▶ TASK STATEMENT
Among the lines below, keep only those from the one containing "MRS bands (1A-4C)" through the one containing "Ground Notebook #3: Extended Source Demo", and reproduce them exactly.

Top of RECORDED DATA

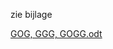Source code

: zie bijlage

[GOG, GGG, GOGG.odt](https://github.com/groenwaasmunster/gwdocs/files/12305621/GOG.GGG.GOGG.odt)
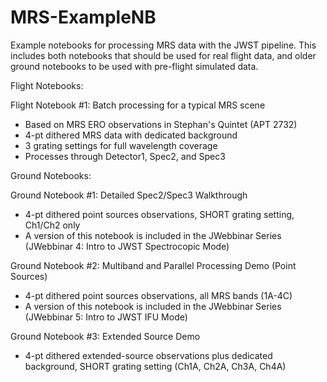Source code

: # MRS-ExampleNB
Example notebooks for processing MRS data with the JWST pipeline.  This includes both notebooks that should be used for real flight data, and older ground notebooks to be used with pre-flight simulated data.

Flight Notebooks:

Flight Notebook #1: Batch processing for a typical MRS scene
* Based on MRS ERO observations in Stephan's Quintet (APT 2732)
* 4-pt dithered MRS data with dedicated background
* 3 grating settings for full wavelength coverage
* Processes through Detector1, Spec2, and Spec3


Ground Notebooks:

Ground Notebook #1: Detailed Spec2/Spec3 Walkthrough
* 4-pt dithered point sources observations, SHORT grating setting, Ch1/Ch2 only
* A version of this notebook is included in the JWebbinar Series (JWebbinar 4: Intro to JWST Spectrocopic Mode)

Ground Notebook #2: Multiband and Parallel Processing Demo (Point Sources)
* 4-pt dithered point sources observations, all MRS bands (1A-4C)
* A version of this notebook is included in the JWebbinar Series (JWebbinar 5: Intro to JWST IFU Mode)

Ground Notebook #3: Extended Source Demo
* 4-pt dithered extended-source observations plus dedicated background, SHORT grating setting (Ch1A, Ch2A, Ch3A, Ch4A)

Bottom of RECORDED DATA

▶ ANSWER SECTION
* 4-pt dithered point sources observations, all MRS bands (1A-4C)
* A version of this notebook is included in the JWebbinar Series (JWebbinar 5: Intro to JWST IFU Mode)

Ground Notebook #3: Extended Source Demo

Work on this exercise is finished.